Weimar Ramos: La production agricole traditionnelle entre 2500 et 3500 mètres d’altitude ne permet pas à la population d’atteindre une bonne qualité de vie. La situation des paysans est très précaire. La pauvreté est forte au dessus de 3000 mètres, là où les gelées et les sécheresses se font le plus sentir. De nombreuses familles vivent avec moins de 2 francs par semaine, alors qu’un salaire de base se situe aux alentours de 150 francs par mois en Bolivie. En ce qui concerne l’éducation, les politiques publiques n’ont démarré qu’au début des années 1990! Il reste énormément à faire. 

C’est à la même époque que vous avez commencé à oeuvrer pour l’éducation? 

Oui, aujourd’hui nous améliorons l’accès à la scolarité grâce à six internats qui accueillent entre quarante et soixante élèves chacun. Ces lieux de vie permettent aux enfants qui habitent normalement dans des hameaux disséminés dans les montagnes de rester aux alentours de l’école publique principale, là où toutes les classes sont dispensées. Sans cela, les élèves ne peuvent assister régulièrement aux cours car ils vivent parfois à 15 km de l’école. Les internats sont eux-mêmes des lieux d’éducation et de formation. Les jeunes ont mis en place des jardins potagers qui leur permettent d’améliorer leur alimentation et de pratiquer les techniques apprises en cours. Par ailleurs, nous engageons des formateurs qui complètent l’éducation des professeurs des écoles. Avec Terre des hommes, nous créons aussi des centres de formation professionnelle pour les adolescents et nous collaborons avec d’autres pour ouvrir de nouvelles filières. Nous avons mis sur pied en 2007 un apprentissage en vue de la fabrication de sandales et d’autres articles de maroquinerie. Cela donne aussi de nouvelles opportunités économiques aux jeunes. 

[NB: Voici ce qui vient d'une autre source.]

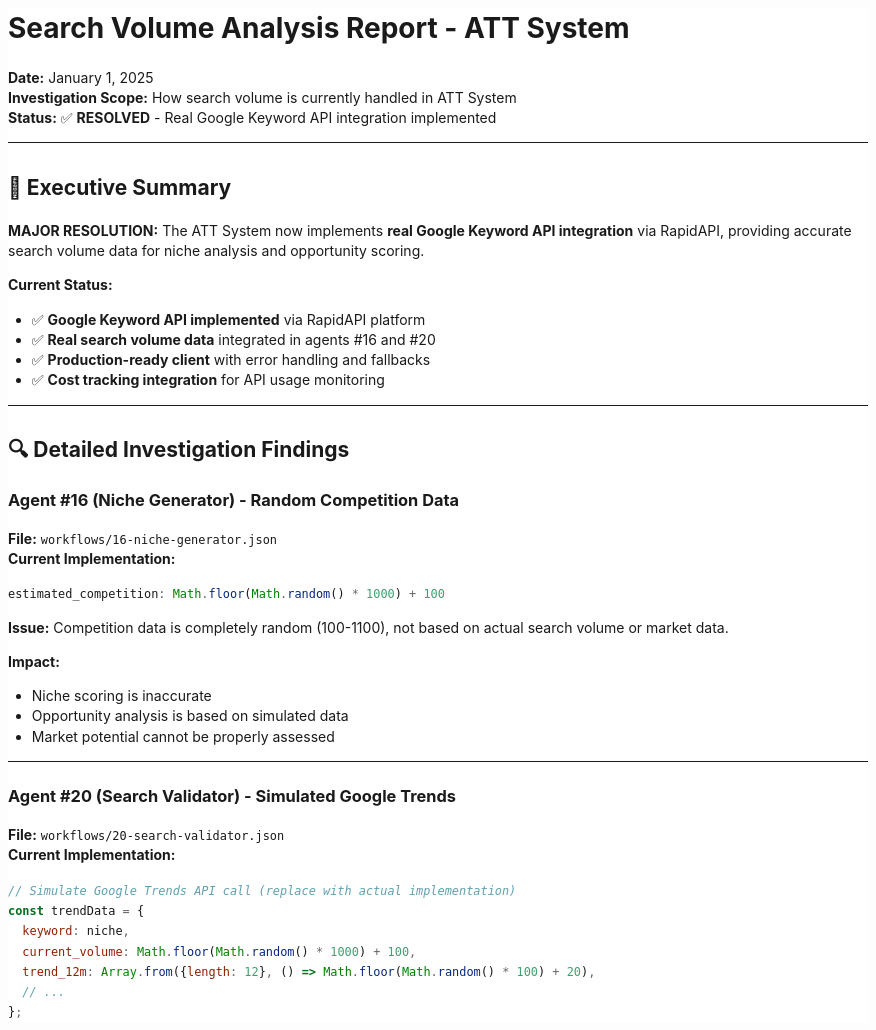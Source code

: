 # Search Volume Analysis Report - ATT System

**Date:** January 1, 2025  
**Investigation Scope:** How search volume is currently handled in ATT System  
**Status:** ✅ **RESOLVED** - Real Google Keyword API integration implemented  

---

## 🚨 Executive Summary

**MAJOR RESOLUTION:** The ATT System now implements **real Google Keyword API integration** via RapidAPI, providing accurate search volume data for niche analysis and opportunity scoring.

**Current Status:** 
- ✅ **Google Keyword API implemented** via RapidAPI platform
- ✅ **Real search volume data** integrated in agents #16 and #20
- ✅ **Production-ready client** with error handling and fallbacks
- ✅ **Cost tracking integration** for API usage monitoring

---

## 🔍 Detailed Investigation Findings

### **Agent #16 (Niche Generator) - Random Competition Data**

**File:** `workflows/16-niche-generator.json`  
**Current Implementation:**
```javascript
estimated_competition: Math.floor(Math.random() * 1000) + 100
```

**Issue:** Competition data is completely random (100-1100), not based on actual search volume or market data.

**Impact:** 
- Niche scoring is inaccurate
- Opportunity analysis is based on simulated data
- Market potential cannot be properly assessed

---

### **Agent #20 (Search Validator) - Simulated Google Trends**

**File:** `workflows/20-search-validator.json`  
**Current Implementation:**
```javascript
// Simulate Google Trends API call (replace with actual implementation)
const trendData = {
  keyword: niche,
  current_volume: Math.floor(Math.random() * 1000) + 100,
  trend_12m: Array.from({length: 12}, () => Math.floor(Math.random() * 100) + 20),
  // ...
};
```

Vous agissez donc en complément aux politiques publiques… 

Oui, nous ne travaillons jamais de façon isolée. Nous essayons aussi de transférer une partie des coûts de la prise en charge des projets aux municipalités. Comme par exemple le salaire des directeurs des internats. Nous investissons nous-mêmes tout d’abord, nous révélons les besoins. Ensuite, la collectivité locale prend à sa charge une partie des coûts des projets, chaque année un peu plus, jusqu’à financer la totalité. Le rôle des ONG est d’innover, de proposer de nouveaux modèles, d’initier leur mise en oeuvre puis de les transférer à l’Etat. Le gouvernement actuel, dont de nombreux membres viennent eux-mêmes de la société civile, valorise les actions des associations. 

Les collectivités publiques disposent-elles de plus de moyens depuis l’arrivée au pouvoir du président Evo Morales en 2006? 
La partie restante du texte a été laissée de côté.